→ **Exercise prompt**:
Lines below starting with the line with "den valda kopplingen." and going on through the line with "en frånkopplad koppling." must be output exactly; the rest of the records must be left out.
- - - -
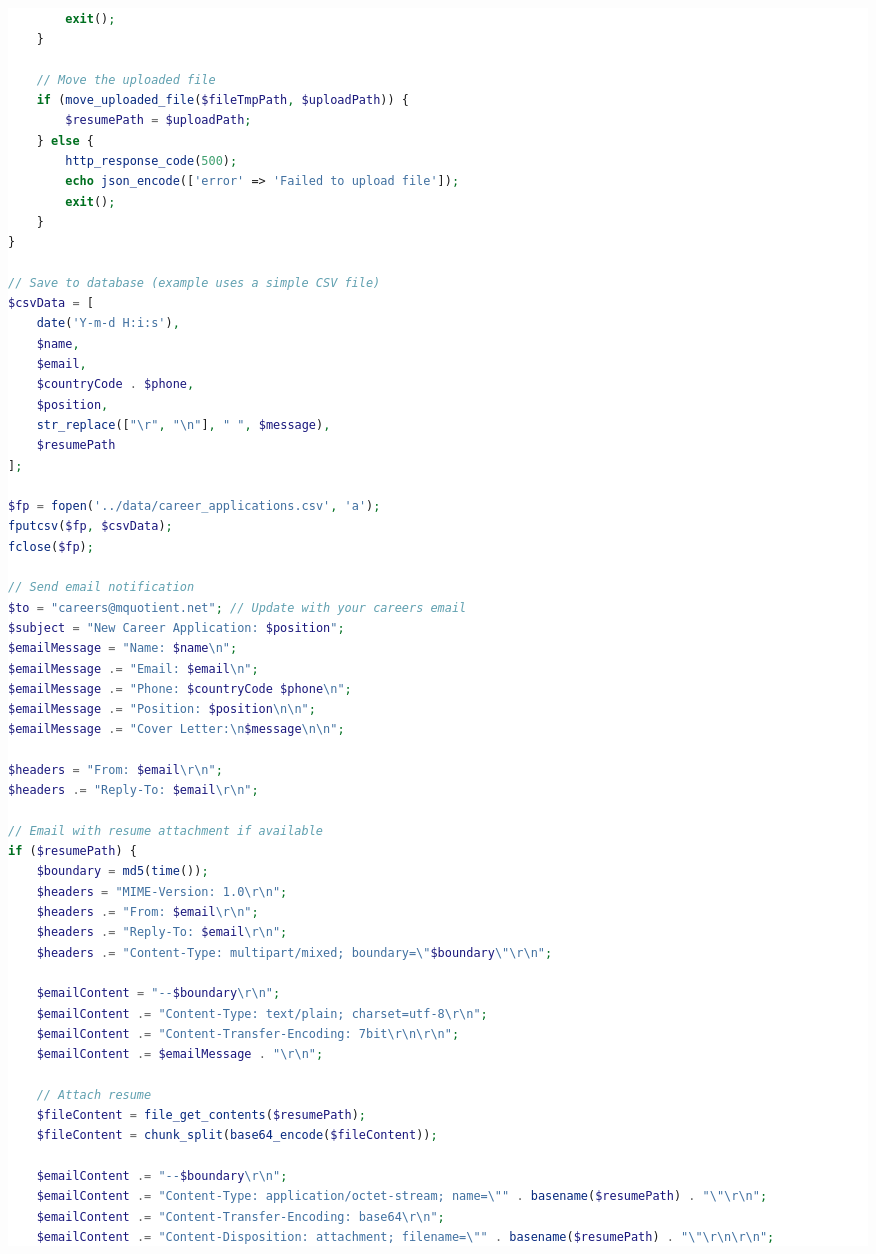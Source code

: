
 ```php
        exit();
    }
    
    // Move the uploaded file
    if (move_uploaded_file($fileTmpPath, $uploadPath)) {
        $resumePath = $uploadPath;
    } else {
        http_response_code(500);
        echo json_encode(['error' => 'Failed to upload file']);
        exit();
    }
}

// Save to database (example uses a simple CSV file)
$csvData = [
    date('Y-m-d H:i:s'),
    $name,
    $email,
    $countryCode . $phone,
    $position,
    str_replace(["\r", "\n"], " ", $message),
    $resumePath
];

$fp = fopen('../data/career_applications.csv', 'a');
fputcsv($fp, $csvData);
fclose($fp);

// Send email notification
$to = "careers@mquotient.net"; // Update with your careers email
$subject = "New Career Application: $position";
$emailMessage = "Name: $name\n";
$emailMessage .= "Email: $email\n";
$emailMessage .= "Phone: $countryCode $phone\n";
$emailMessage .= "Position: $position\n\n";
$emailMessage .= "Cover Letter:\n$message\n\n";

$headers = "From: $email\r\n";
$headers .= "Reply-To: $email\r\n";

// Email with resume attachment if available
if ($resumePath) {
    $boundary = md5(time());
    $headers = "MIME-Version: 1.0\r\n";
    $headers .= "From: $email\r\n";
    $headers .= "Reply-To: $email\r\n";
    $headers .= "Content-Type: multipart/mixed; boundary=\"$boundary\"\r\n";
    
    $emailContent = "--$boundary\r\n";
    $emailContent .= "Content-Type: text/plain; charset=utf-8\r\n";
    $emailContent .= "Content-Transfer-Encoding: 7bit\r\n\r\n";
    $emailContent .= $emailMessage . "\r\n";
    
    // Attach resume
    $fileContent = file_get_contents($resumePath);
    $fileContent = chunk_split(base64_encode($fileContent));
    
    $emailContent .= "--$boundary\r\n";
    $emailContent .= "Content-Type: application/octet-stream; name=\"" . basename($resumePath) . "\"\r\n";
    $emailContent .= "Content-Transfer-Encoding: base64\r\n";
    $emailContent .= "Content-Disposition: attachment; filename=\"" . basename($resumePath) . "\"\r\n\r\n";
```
- - - -
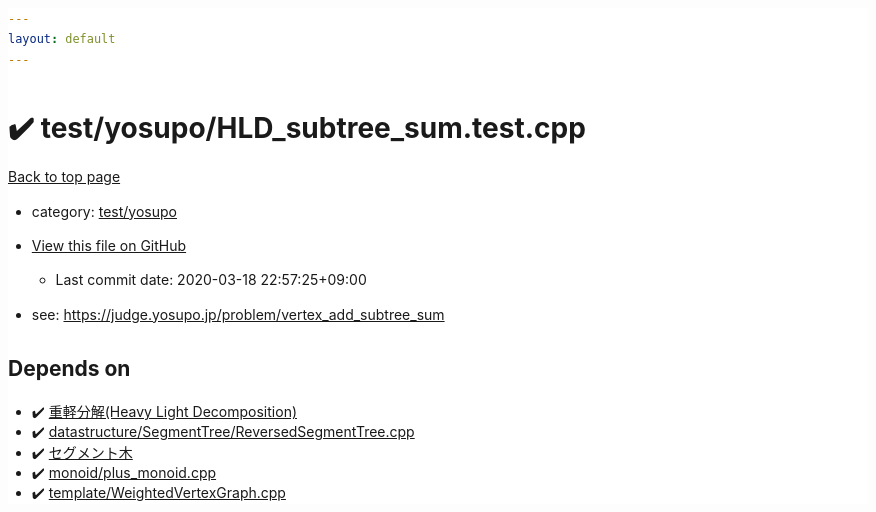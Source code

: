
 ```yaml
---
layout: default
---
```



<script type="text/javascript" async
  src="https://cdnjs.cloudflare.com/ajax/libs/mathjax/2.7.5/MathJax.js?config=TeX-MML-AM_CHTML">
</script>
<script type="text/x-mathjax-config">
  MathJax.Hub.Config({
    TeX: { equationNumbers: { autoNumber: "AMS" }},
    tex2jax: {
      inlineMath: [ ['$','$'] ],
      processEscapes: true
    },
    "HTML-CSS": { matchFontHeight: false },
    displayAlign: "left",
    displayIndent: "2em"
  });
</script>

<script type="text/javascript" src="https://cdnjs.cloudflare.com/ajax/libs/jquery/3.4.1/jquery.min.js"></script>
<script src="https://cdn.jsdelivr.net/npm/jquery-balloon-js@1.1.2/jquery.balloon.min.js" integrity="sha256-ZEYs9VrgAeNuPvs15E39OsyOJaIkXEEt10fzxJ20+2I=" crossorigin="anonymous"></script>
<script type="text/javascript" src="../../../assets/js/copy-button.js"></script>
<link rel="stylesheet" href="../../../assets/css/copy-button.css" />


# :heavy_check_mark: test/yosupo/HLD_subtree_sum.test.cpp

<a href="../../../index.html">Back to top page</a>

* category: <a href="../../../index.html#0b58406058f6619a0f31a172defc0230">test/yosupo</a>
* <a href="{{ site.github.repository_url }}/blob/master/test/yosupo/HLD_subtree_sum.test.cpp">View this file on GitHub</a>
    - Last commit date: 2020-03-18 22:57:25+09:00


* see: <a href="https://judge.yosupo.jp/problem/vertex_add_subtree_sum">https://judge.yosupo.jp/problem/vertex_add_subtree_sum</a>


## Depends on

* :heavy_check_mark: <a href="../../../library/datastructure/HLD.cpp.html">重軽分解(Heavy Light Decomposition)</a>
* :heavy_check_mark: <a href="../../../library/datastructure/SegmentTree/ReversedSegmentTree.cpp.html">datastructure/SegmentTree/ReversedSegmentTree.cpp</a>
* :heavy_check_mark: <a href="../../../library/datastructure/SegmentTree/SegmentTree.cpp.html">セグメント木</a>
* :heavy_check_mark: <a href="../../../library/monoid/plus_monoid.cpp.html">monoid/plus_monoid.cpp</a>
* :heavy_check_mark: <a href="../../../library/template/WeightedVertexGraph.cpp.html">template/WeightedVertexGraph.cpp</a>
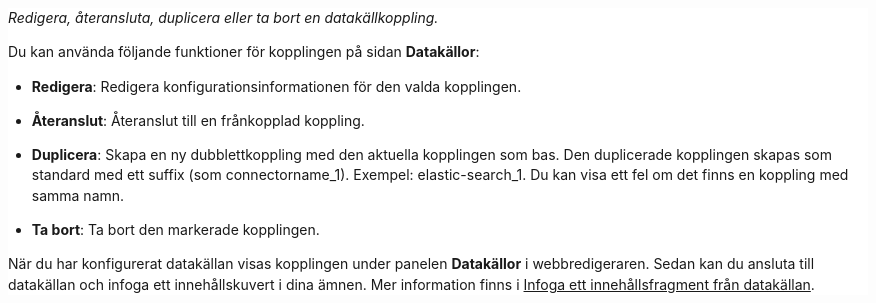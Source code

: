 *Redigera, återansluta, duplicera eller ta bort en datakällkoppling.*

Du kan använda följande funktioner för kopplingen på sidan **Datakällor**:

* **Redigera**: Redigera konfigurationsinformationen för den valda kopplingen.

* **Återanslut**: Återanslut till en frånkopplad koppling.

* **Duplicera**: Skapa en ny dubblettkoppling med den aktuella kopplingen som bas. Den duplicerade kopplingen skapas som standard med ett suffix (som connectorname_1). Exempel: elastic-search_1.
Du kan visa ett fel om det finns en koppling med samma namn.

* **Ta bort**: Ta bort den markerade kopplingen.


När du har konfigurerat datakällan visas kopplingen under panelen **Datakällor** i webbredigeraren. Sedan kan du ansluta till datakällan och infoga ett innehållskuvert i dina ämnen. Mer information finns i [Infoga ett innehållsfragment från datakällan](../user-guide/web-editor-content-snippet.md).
- - - -
→ **Completed exercise**:
* **Redigera**: Redigera konfigurationsinformationen för den valda kopplingen.

* **Återanslut**: Återanslut till en frånkopplad koppling.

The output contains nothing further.